Protein evolution revisited
Published in Systems Biology in Reproductive Medicine, 2018
Peter L. Davies, Laurie A. Graham
The repeated evolution (reinvention) of linear repetitive proteins like type I AFP or the AFGPs, which are >60% one amino acid type and have only secondary structure, is plausible. But for the C-type lectin type II AFP with a diverse amino acid composition, five disulfide bridges in exactly the same locations, and clear-cut sequence homology, it is inconceivable that this protein could have been reinvented three times during the evolution of fishes. There had to be another explanation for the scattered distribution of this complex globular antifreeze in three well-separated branches of teleosts. When comparing the genes from the most phylogenetically distant fishes – the herring and smelt, we realized that the intron sequences of their type II AFP genes are around 97% identical, whereas the introns of non-AFP genes are very dissimilar. Clearly the AFP genes diverged less than a few 10s of millions of years ago, even though the two species separated ~200 mya ago. The only explanation for this phenomenon is lateral gene transfer between vertebrate species, which was heresy at the time this report was published in PLoS ONE (Graham et al. 2008). A follow-up study showed that the type II AFP gene had been deposited in an intergenic region of the smelt genome, between two known genes (Graham et al. 2012).
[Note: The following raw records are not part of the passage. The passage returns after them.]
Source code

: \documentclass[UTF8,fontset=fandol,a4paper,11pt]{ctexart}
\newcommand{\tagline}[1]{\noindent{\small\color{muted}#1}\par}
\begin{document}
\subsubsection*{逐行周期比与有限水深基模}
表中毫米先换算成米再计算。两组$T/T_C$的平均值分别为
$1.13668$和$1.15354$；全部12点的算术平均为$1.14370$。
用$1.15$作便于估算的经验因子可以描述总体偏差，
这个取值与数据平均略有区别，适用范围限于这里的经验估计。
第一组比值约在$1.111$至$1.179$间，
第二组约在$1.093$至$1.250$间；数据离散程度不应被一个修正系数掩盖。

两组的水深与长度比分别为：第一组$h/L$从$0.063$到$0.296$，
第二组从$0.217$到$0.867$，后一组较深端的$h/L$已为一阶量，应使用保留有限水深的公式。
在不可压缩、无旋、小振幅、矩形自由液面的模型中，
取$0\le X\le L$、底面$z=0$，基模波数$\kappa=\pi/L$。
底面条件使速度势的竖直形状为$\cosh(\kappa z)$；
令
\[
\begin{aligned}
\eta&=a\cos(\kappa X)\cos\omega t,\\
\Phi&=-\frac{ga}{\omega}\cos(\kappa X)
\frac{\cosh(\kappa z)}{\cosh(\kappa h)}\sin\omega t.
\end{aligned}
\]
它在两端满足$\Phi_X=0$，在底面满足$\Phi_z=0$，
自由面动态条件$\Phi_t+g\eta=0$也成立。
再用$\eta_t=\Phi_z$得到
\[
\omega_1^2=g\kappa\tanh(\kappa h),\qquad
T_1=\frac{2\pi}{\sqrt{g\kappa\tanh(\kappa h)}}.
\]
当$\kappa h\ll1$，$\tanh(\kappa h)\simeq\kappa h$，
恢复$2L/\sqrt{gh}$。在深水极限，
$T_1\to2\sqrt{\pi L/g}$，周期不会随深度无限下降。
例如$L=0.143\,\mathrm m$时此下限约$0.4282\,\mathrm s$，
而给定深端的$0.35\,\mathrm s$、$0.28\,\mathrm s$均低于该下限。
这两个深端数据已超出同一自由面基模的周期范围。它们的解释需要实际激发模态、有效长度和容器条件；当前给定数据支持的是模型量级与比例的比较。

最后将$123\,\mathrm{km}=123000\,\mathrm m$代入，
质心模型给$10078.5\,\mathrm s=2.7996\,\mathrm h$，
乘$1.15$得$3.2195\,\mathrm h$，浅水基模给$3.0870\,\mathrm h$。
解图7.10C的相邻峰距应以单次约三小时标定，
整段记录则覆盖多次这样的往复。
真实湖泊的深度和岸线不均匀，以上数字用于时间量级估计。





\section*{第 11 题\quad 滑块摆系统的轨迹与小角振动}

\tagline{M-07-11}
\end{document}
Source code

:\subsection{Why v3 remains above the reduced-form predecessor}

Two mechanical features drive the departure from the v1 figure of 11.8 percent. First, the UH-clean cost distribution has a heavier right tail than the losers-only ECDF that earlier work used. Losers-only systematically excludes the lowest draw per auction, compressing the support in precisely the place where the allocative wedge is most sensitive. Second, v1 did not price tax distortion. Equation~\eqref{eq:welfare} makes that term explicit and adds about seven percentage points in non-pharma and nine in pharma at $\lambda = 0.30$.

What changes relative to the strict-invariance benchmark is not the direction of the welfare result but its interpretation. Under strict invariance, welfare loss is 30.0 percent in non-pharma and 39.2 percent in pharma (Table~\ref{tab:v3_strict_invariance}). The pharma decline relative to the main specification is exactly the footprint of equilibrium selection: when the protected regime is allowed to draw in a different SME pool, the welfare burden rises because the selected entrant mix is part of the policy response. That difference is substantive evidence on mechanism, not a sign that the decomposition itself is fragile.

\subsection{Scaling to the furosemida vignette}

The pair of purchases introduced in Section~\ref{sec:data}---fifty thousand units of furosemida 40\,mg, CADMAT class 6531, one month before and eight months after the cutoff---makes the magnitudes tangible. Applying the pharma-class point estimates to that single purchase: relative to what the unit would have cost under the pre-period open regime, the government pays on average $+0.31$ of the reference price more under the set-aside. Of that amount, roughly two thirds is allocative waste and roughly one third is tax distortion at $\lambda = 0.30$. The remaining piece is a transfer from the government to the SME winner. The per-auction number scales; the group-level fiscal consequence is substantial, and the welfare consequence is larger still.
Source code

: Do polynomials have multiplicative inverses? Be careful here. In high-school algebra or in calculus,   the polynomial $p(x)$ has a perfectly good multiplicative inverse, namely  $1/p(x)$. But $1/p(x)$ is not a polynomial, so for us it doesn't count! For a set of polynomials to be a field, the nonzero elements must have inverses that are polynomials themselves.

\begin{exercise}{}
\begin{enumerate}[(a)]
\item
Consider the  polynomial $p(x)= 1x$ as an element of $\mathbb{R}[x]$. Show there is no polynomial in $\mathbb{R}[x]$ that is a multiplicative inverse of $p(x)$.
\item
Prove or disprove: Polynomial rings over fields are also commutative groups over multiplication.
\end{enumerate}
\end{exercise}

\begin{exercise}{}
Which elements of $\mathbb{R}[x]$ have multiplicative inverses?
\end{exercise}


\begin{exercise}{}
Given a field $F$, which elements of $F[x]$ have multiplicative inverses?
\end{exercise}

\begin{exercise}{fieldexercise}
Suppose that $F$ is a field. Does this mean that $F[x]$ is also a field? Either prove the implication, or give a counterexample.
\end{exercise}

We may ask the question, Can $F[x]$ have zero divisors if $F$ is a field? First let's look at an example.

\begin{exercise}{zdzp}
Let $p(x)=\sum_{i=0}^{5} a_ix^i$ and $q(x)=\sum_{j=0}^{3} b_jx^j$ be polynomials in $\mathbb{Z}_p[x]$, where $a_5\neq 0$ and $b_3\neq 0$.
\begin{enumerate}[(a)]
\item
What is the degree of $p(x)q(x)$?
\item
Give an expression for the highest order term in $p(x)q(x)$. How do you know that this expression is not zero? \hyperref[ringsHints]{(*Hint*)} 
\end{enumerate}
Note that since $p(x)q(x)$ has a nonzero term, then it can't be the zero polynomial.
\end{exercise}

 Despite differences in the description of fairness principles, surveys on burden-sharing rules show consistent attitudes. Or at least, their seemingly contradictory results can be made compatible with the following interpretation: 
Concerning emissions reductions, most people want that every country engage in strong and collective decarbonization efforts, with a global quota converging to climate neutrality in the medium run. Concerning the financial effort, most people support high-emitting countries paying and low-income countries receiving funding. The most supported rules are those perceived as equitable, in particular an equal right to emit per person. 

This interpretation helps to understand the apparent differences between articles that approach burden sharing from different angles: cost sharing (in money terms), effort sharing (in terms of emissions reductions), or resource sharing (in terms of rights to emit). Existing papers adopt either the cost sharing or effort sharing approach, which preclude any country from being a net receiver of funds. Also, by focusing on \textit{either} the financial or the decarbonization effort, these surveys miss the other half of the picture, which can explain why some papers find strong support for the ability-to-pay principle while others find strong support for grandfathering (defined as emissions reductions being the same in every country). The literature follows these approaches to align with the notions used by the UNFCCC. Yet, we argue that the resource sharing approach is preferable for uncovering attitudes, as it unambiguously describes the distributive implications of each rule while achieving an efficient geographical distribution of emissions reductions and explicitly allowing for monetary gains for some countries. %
Syntenic comparisons showed that the corresponding region of other teleosts had the same flanking genes but without any insertions of AFP or C-type lectin genes. Thus, the pattern of genes was only interrupted in the smelt. The most plausible explanation for how this lateral transfer happened is that these fishes fertilize their eggs externally and their spawning ranges overlap. We suspect that herring DNA derived from milt was in contact with smelt sperm during fertilization of smelt eggs and was drawn into the region where the two pronuclei fuse and became incorporated into the embryo. This piggy-backing of foreign DNA on sperm has been used as a way to produce transgenic animals (Patil and Khoo 1996; Collares et al. 2010) and although it is likely to be an extremely rare event in nature, the conferring of a beneficial trait – the ability to prevent death in icy seawater – can be highly selected for, as is antibiotic resistance in bacteria.